→ Supplied records
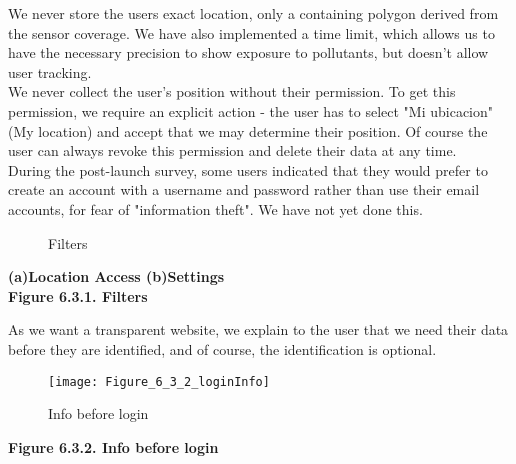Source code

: We never store the users exact location, only a containing polygon derived from the sensor coverage.
We have also implemented a time limit, which allows us to have the necessary precision to show exposure to pollutants, but doesn't allow user tracking.\\

We never collect the user's position without their permission.
To get this permission, we require an explicit action - the user has to select "Mi ubicacion" (My location) and accept that we may determine their position.
Of course the user can always revoke this permission and delete their data at any time. \\

During the post-launch survey, some users indicated that they would prefer to create an account with a username and password rather than use their email accounts, for fear of "information theft".
We have not yet done this. \\

\begin{figure}[ht]
    \centering
    \hfill
    \caption{Filters}
\end{figure}

\begin{center}
    \bf{ (a)Location Access (b)Settings\\

    Figure 6.3.1. Filters}
  \end{center} 


As we want a transparent website, we explain to the user that we need their data before
they are identified, and of course, the identification is optional. \\

\begin{figure}[ht]
    \centering
    \texttt{[image: Figure\_6\_3\_2\_loginInfo]}
    \caption{Info before login}
\end{figure}
\begin{center}
    \bf{ 
    Figure 6.3.2. Info before login}
  \end{center}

→ What to work on
Please copy the line holding "During the post-launch" and all lines after it to the end of the records, exactly, and nothing else.

→ Solved exercise
During the post-launch survey, some users indicated that they would prefer to create an account with a username and password rather than use their email accounts, for fear of "information theft".
We have not yet done this. \\

\begin{figure}[ht]
    \centering
    \hfill
    \caption{Filters}
\end{figure}

\begin{center}
    \bf{ (a)Location Access (b)Settings\\

    Figure 6.3.1. Filters}
  \end{center} 


As we want a transparent website, we explain to the user that we need their data before
they are identified, and of course, the identification is optional. \\

\begin{figure}[ht]
    \centering
    \texttt{[image: Figure\_6\_3\_2\_loginInfo]}
    \caption{Info before login}
\end{figure}
\begin{center}
    \bf{ 
    Figure 6.3.2. Info before login}
  \end{center}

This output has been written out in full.